Copy each line below in which the word "nous" occurs.

Collected data:
----
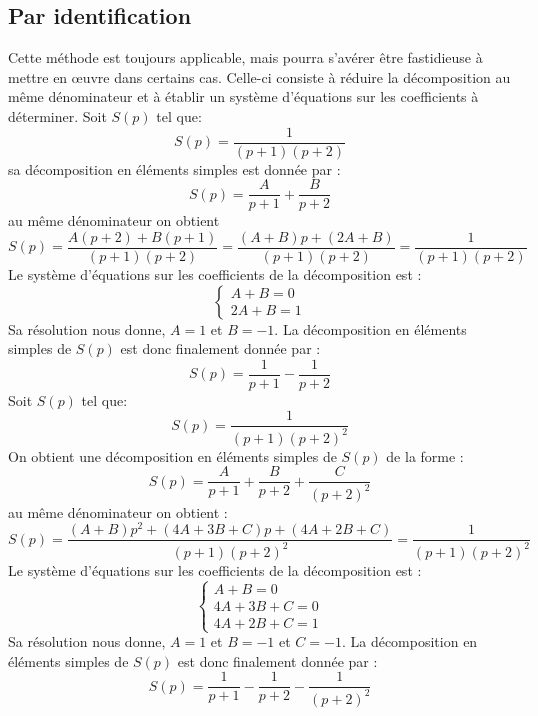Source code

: \subsection{Par identification}
Cette méthode est toujours applicable, mais pourra s'avérer être fastidieuse
à mettre en œuvre dans certains cas.
Celle-ci consiste à réduire la décomposition au même dénominateur et à établir
un système d'équations sur les coefficients à déterminer.
\setcounter{exemple}{0}
\exemple
Soit $S(p)$ tel que:
\[
S(p)=\dfrac{1}{(p+1)(p+2)}
\]
sa décomposition en éléments simples est donnée par :
\[
S(p)=\dfrac{A}{p+1}+\dfrac{B}{p+2}
\]
au même dénominateur on obtient
\[
S(p)=\dfrac{A(p+2)+B(p+1)}{(p+1)(p+2)}
    =\dfrac{(A+B)p+(2A+B)}{(p+1)(p+2)}
    =\dfrac{1}{(p+1)(p+2)}
\]
Le système d'équations sur les coefficients de la décomposition est :
\[
\begin{cases}
    A+B=0\\
    2A+B=1
\end{cases}
\]
Sa résolution nous donne, $A=1$ et $B=-1$.
La décomposition en éléments simples de $S(p)$ est donc finalement donnée 
par :
\[
S(p)=\dfrac{1}{p+1}-\dfrac{1}{p+2}
\]
\exemple
Soit $S(p)$ tel que:
\[
S(p)=\dfrac{1}{(p+1)(p+2)^2}
\]
On obtient une décomposition en éléments simples de $S(p)$ de la forme :
\[
    S(p)=\dfrac{A}{p+1}+\dfrac{B}{p+2}+\dfrac{C}{(p+2)^2}
\]
au même dénominateur on obtient :
\[
    S(p)=\dfrac{(A+B)p^2+(4A+3B+C)p+(4A+2B+C)}{(p+1)(p+2)^2}
        =\dfrac{1}{(p+1)(p+2)^2}
\]
Le système d'équations sur les coefficients de la décomposition est :
\[
\begin{cases}
    A+B=0\\
    4A+3B+C=0\\
    4A+2B+C=1
\end{cases}
\]
Sa résolution nous donne, $A=1$ et $B=-1$ et $C=-1$.
La décomposition en éléments simples de $S(p)$ est donc finalement donnée 
par :
\[
    S(p)=\dfrac{1}{p+1}-\dfrac{1}{p+2}-\dfrac{1}{(p+2)^2}
\]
----
Exercise response:
Sa résolution nous donne, $A=1$ et $B=-1$.
Sa résolution nous donne, $A=1$ et $B=-1$ et $C=-1$.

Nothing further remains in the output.